# EXERCISE DIRECTIONS:
Read the material below and tally how many lines hold the word "Introdução", giving the number and nothing else.

####

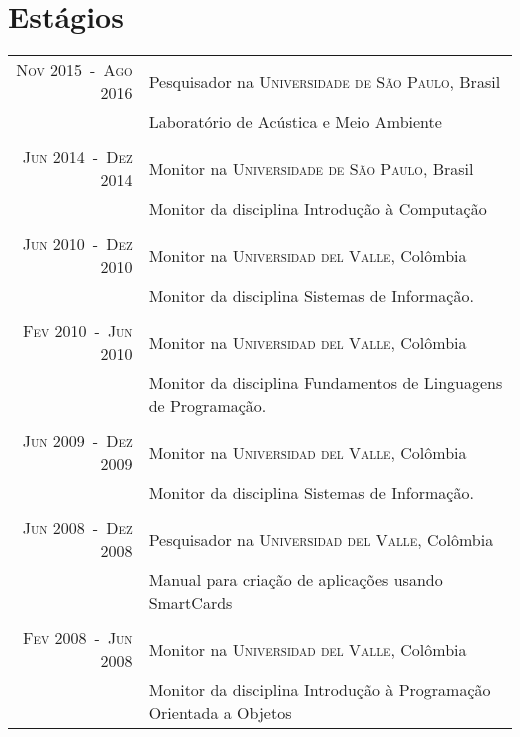 \documentclass[a4paper,10pt]{article}
\begin{document}
\section{Estágios}
\begin{longtable}{rl}

    \textsc{Nov 2015~-~Ago 2016}  & Pesquisador na \textsc{Universidade de São Paulo}, Brasil \\
                                  &\footnotesize{Laboratório de Acústica e Meio Ambiente} \\
                                  &\\

    \textsc{Jun 2014~-~Dez 2014}  & Monitor na \textsc{Universidade de São Paulo}, Brasil \\
                                  &\footnotesize{Monitor da disciplina Introdução à Computação} \\
                                  &\\

    \textsc{Jun 2010~-~Dez 2010}  & Monitor na \textsc{Universidad del Valle}, Colômbia \\
                                  &\footnotesize{Monitor da disciplina Sistemas de Informação.} \\
                                  &\\

    \textsc{Fev 2010~-~Jun 2010}  & Monitor na \textsc{Universidad del Valle}, Colômbia \\
                                  &\footnotesize{Monitor da disciplina Fundamentos de Linguagens de Programação.} \\
                                  &\\

    \textsc{Jun 2009~-~Dez 2009}  & Monitor na \textsc{Universidad del Valle}, Colômbia \\
                                  &\footnotesize{Monitor da disciplina Sistemas de Informação.} \\
                                  &\\

    \textsc{Jun 2008~-~Dez 2008}  & Pesquisador na \textsc{Universidad del Valle}, Colômbia \\
                                  &\footnotesize{Manual para criação de aplicações usando SmartCards} \\
                                  &\\

    \textsc{Fev 2008~-~Jun 2008}  & Monitor na \textsc{Universidad del Valle}, Colômbia \\
                                  &\footnotesize{Monitor da disciplina Introdução à Programação Orientada a Objetos} \\

\end{longtable}
\end{document}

####

# ANSWER SPACE:
2